_Task item:_ Write out each line of the records that has "tutorial" in it.

Material provided Start Marker

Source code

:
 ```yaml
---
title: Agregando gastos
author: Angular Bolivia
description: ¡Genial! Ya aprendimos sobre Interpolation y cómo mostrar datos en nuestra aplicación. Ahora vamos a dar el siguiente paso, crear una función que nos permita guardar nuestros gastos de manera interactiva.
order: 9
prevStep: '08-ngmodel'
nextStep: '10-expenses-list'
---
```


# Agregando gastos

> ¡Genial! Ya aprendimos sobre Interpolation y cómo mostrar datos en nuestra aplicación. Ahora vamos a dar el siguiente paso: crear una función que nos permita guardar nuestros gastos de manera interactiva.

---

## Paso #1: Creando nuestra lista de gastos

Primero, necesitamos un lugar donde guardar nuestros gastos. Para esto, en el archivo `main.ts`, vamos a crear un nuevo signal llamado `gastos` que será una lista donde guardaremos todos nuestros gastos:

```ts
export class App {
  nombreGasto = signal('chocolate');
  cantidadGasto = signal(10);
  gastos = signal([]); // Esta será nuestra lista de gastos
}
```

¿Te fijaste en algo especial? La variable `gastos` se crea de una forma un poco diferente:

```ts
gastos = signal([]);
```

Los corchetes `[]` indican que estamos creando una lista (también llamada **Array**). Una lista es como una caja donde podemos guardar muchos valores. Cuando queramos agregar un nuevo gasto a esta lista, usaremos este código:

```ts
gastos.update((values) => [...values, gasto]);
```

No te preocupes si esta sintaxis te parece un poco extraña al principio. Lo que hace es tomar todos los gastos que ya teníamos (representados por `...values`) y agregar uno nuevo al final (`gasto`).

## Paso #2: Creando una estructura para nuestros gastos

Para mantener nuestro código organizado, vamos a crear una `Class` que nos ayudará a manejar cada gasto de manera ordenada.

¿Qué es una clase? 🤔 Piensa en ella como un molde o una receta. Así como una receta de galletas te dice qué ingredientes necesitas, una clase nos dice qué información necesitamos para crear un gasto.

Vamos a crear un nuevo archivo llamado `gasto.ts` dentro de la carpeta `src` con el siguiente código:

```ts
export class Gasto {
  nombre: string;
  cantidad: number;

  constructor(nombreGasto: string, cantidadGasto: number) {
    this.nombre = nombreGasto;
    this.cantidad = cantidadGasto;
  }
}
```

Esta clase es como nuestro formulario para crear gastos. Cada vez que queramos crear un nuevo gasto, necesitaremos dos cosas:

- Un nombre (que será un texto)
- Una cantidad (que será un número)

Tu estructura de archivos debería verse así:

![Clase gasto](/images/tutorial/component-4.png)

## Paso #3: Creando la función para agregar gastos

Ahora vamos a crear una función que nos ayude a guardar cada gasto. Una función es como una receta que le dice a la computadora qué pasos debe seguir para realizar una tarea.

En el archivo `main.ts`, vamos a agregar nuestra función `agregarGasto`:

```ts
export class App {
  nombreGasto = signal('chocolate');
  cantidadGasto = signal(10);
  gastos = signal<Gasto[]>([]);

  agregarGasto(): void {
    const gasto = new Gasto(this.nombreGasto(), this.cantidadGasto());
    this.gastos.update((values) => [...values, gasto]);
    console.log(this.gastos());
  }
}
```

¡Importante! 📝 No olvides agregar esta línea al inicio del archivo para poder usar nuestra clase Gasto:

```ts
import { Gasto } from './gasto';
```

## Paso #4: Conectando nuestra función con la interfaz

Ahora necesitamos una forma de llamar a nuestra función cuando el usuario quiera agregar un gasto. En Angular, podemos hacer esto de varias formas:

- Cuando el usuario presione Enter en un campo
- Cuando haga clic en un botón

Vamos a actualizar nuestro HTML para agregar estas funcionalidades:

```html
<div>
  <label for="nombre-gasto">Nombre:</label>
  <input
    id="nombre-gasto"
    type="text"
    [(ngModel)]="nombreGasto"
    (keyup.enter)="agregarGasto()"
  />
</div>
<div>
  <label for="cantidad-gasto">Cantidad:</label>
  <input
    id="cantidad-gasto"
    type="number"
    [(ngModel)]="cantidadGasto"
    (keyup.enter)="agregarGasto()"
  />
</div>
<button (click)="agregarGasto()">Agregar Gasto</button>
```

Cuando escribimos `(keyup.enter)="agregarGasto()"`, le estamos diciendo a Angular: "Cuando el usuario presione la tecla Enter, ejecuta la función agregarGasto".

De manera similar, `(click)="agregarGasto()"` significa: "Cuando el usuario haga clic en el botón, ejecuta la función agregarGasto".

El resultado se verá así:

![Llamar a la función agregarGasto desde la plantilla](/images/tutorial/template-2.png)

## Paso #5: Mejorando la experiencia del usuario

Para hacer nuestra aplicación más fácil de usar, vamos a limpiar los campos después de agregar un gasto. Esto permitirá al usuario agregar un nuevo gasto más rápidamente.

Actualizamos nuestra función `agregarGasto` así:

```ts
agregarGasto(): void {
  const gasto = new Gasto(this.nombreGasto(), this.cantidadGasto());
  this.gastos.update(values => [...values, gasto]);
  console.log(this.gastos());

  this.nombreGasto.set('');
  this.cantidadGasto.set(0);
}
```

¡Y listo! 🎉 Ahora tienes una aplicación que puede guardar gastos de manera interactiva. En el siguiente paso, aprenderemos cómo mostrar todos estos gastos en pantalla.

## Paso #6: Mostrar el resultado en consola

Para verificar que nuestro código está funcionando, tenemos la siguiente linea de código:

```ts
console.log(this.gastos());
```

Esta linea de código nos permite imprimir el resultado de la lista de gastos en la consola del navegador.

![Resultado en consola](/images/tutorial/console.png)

Material provided End Marker
Material provided Start Marker

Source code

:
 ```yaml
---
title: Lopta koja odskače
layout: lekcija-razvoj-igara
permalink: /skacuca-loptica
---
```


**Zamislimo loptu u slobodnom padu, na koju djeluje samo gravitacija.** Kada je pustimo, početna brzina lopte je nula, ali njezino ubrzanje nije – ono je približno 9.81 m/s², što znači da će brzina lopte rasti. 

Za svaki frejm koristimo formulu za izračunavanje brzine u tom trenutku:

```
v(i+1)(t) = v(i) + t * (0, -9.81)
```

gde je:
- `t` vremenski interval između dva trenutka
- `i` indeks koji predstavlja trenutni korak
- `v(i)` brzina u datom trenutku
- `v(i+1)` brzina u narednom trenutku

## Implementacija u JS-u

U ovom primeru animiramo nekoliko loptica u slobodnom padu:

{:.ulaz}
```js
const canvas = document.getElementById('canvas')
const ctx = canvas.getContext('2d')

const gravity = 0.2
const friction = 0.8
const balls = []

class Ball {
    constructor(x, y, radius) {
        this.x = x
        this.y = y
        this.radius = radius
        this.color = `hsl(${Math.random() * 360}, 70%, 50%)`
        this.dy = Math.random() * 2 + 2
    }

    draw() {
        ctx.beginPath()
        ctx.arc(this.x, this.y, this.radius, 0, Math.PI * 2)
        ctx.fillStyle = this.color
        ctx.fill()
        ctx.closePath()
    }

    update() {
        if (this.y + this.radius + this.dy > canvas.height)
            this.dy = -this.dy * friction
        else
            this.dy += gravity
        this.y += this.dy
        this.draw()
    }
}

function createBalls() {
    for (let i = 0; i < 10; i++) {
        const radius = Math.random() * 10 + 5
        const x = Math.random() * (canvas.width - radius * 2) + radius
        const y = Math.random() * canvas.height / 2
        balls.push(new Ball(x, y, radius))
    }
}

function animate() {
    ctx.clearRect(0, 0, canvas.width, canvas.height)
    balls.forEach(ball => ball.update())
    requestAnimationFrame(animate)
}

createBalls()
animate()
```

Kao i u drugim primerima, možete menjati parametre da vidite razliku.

Material provided End Marker

_Exercise response:_
![Clase gasto](/images/tutorial/component-4.png)
![Llamar a la función agregarGasto desde la plantilla](/images/tutorial/template-2.png)
![Resultado en consola](/images/tutorial/console.png)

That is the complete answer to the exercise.